XVII

Унесли гроб.

Забили его черными гвоздями.

Под материнское сердце положили в вымерзший склеп.

На поминках дети напились до бесчувствия.

И пошла жизнь своим чередом от дня до ночи и от ночи до дня.

Каждое утро приходил теперь управляющий, Андрей, и отдавал приказания; его и слушаться велели.

Вернувшийся из-за границы Сеня и не подумал восстановить связи с двоюродными братьями.

Назначенный директором Огорелышевского банка, был он занят своим положением.

«А мало ли что было, кто не грешен!»

Саша в университет поступил, и целыми днями пропадал у Алексея Алексеевича. Сошелся он с его братом Сергеем, у которого свой кружок был.

Коле очень хотелось попасть хоть один разок на собрание, но Саша и слышать не хотел: такой тайной облечен был этот кружок.
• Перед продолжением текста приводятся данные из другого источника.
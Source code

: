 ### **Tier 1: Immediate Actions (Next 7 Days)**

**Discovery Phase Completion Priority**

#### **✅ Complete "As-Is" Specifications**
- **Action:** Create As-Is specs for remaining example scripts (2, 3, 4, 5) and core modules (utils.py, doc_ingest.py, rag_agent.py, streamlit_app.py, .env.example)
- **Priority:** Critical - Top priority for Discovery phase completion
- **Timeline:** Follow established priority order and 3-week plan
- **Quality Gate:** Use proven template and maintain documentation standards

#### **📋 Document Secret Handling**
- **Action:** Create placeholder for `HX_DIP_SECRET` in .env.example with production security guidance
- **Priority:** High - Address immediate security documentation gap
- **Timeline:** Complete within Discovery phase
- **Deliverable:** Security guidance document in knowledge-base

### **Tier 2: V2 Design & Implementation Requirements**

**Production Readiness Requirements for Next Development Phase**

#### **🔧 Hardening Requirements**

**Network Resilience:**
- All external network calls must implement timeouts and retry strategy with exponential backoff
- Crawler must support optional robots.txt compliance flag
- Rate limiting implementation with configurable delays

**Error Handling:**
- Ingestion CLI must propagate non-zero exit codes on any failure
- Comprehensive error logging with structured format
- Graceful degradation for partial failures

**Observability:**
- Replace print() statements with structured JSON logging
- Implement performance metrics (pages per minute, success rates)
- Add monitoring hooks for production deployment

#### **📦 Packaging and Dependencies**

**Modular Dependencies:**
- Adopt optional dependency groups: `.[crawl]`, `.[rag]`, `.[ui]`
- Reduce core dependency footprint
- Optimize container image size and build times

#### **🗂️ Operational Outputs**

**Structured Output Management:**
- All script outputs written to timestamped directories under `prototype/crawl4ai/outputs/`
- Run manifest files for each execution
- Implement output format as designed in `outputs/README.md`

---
Пете уж семнадцатый шел, а гимназии конца краю не видно было: оставался он на второй год чуть ли не в каждом классе.

Петя, Женя и Коля тесней зажили.

Ходили они на богомолье за много верст от дома и всегда с Прометеем, нагруженным мешком сухарей и бутылкой за пазухой.

Глядело небо на них открытое, лес листвой шелестел, царапал ветками, ноги корнями трудил, а поле колыхалось — дивилось цветами и травами, веяло веяньем песенным, смеялось и плакало.

Да так смеялось, да так плакало, лег бы на эту душистую землю, обнял бы ее всем своим телом и никогда и никуда не отпустил от себя.

Полные хвороста овраги ночлег готовили. Проливной дождь спины сек, солнце палило кожу, покрывало потом и пылью загорелые лица.

А кругом — круг дали незатоптанной, беспроторной, широкой.

Да такой широкой, ни глазом, ни ухом, и хотел бы обнять, — не обнимешь.

368

В монастыре у о. Никиты останавливались. О. Никита-«Глист» когда-то жил в Андрониеве.

Тощий, с голым черепом. Узенькая трясущаяся седая бороденка. Вытаращенные мутные глаза. Неистощимо болтлив. А врет необычайно.

Келья крохотная в перегородочках. Над трапезным столом ярко намалеванная картинка «Блуд», изображающая жирную с огромными грудями женщину в кумачном сарафане, у которой вместо ног — чешуйчатые желтые лапки.

И этот «Блуд» был поджигающей искоркой для воспоминаний и рассказов вообще.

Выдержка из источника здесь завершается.